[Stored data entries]
== == ==

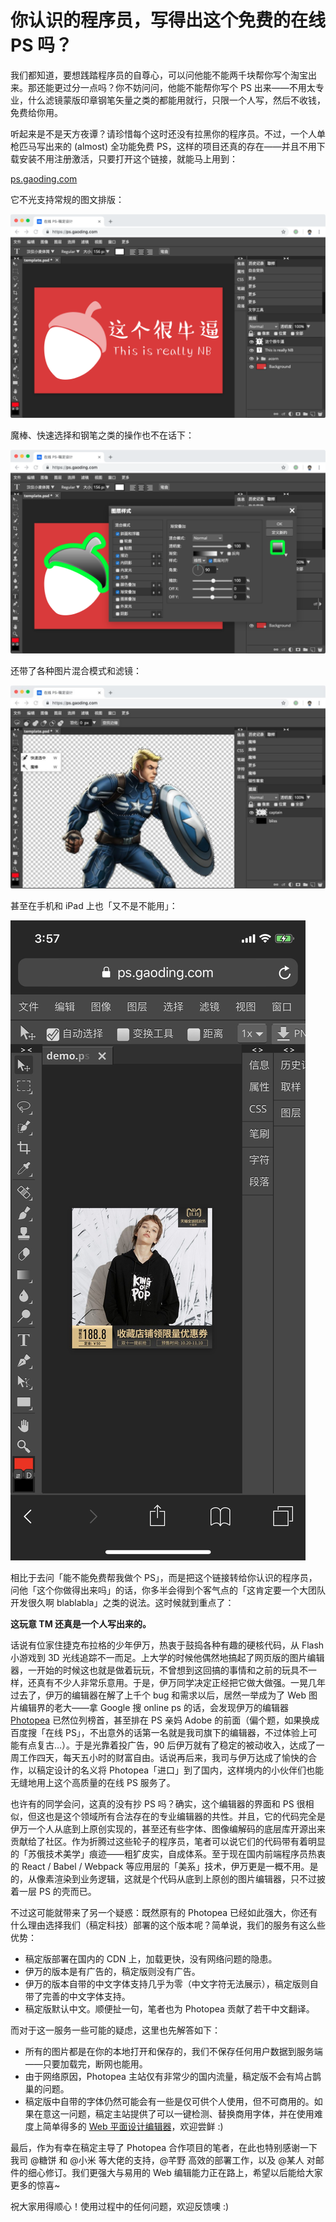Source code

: # 你认识的程序员，写得出这个免费的在线 PS 吗？

我们都知道，要想践踏程序员的自尊心，可以问他能不能两千块帮你写个淘宝出来。那还能更过分一点吗？你不妨问问，他能不能帮你写个 PS 出来——不用太专业，什么滤镜蒙版印章钢笔矢量之类的都能用就行，只限一个人写，然后不收钱，免费给你用。

听起来是不是天方夜谭？请珍惜每个这时还没有拉黑你的程序员。不过，一个人单枪匹马写出来的 (almost) 全功能免费 PS，这样的项目还真的存在——并且不用下载安装不用注册激活，只要打开这个链接，就能马上用到：

[ps.gaoding.com](https://ps.gaoding.com)

它不光支持常规的图文排版：

![pp-1](./photopea-1.png)

魔棒、快速选择和钢笔之类的操作也不在话下：

![pp-2](./photopea-2.png)

还带了各种图片混合模式和滤镜：

![pp-3](./photopea-3.jpg)

甚至在手机和 iPad 上也「又不是不能用」：

![pp-4](./photopea-4.jpg)

相比于去问「能不能免费帮我做个 PS」，而是把这个链接转给你认识的程序员，问他「这个你做得出来吗」的话，你多半会得到个客气点的「这肯定要一个大团队开发很久啊 blablabla」之类的说法。这时候就到重点了：

**这玩意 TM 还真是一个人写出来的。**

话说有位家住捷克布拉格的少年伊万，热衷于鼓捣各种有趣的硬核代码，从 Flash 小游戏到 3D 光线追踪不一而足。上大学的时候他偶然地搞起了网页版的图片编辑器，一开始的时候这也就是做着玩玩，不曾想到这回搞的事情和之前的玩具不一样，还真有不少人非常乐意用。于是，伊万同学决定正经把它做大做强。一晃几年过去了，伊万的编辑器在解了上千个 bug 和需求以后，居然一举成为了 Web 图片编辑界的老大——拿 Google 搜 online ps 的话，会发现伊万的编辑器 [Photopea](https://photopea.com) 已然位列榜首，甚至排在 PS 亲妈 Adobe 的前面（偏个题，如果换成百度搜「在线 PS」，不出意外的话第一名就是我司旗下的编辑器，不过体验上可能有点复古…）。于是光靠着投广告，90 后伊万就有了稳定的被动收入，达成了一周工作四天，每天五小时的财富自由。话说再后来，我司与伊万达成了愉快的合作，以稿定设计的名义将 Photopea「进口」到了国内，这样境内的小伙伴们也能无缝地用上这个高质量的在线 PS 服务了。

也许有的同学会问，这真的没有抄 PS 吗？确实，这个编辑器的界面和 PS 很相似，但这也是这个领域所有合法存在的专业编辑器的共性。并且，它的代码完全是伊万一个人从底到上原创实现的，甚至还有些字体、图像编解码的底层库开源出来贡献给了社区。作为折腾过这些轮子的程序员，笔者可以说它们的代码带有着明显的「苏俄技术美学」痕迹——粗犷皮实，自成体系。至于现在国内前端程序员热衷的 React / Babel / Webpack 等应用层的「美系」技术，伊万更是一概不用。是的，从像素渲染到业务逻辑，这就是个代码从底到上原创的图片编辑器，只不过披着一层 PS 的壳而已。

不过这可能就带来了另一个疑惑：既然原有的 Photopea 已经如此强大，你还有什么理由选择我们（稿定科技）部署的这个版本呢？简单说，我们的服务有这么些优势：

* 稿定版部署在国内的 CDN 上，加载更快，没有网络问题的隐患。
* 伊万的版本是有广告的，稿定版则没有广告。
* 伊万的版本自带的中文字体支持几乎为零（中文字符无法展示），稿定版则自带了完善的中文字体支持。
* 稿定版默认中文。顺便扯一句，笔者也为 Photopea 贡献了若干中文翻译。

而对于这一服务一些可能的疑虑，这里也先解答如下：

* 所有的图片都是在你的本地打开和保存的，我们不保存任何用户数据到服务端——只要加载完，断网也能用。
* 由于网络原因，Photopea 主站仅有非常少的国内流量，稿定版不会有鸠占鹊巢的问题。
* 稿定版中自带的字体仍然可能会有一些是仅可供个人使用，但不可商用的。如果在意这一问题，稿定主站提供了可以一键检测、替换商用字体，并在使用难度上简单得多的 [Web 平面设计编辑器](https://www.gaoding.com/)，欢迎尝鲜 :)

最后，作为有幸在稿定主导了 Photopea 合作项目的笔者，在此也特别感谢一下我司 @糖饼 和 @小米 等大佬的支持，@芊野 高效的部署工作，以及 @某人 对邮件的细心修订。我们更强大与易用的 Web 编辑能力正在路上，希望以后能给大家更多的惊喜~

祝大家用得顺心！使用过程中的任何问题，欢迎反馈噢 :)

== == ==

> _What is being asked_
Go through the data and gather every line that holds "gaoding".

> _Written answer_
[ps.gaoding.com](https://ps.gaoding.com)
* 稿定版中自带的字体仍然可能会有一些是仅可供个人使用，但不可商用的。如果在意这一问题，稿定主站提供了可以一键检测、替换商用字体，并在使用难度上简单得多的 [Web 平面设计编辑器](https://www.gaoding.com/)，欢迎尝鲜 :)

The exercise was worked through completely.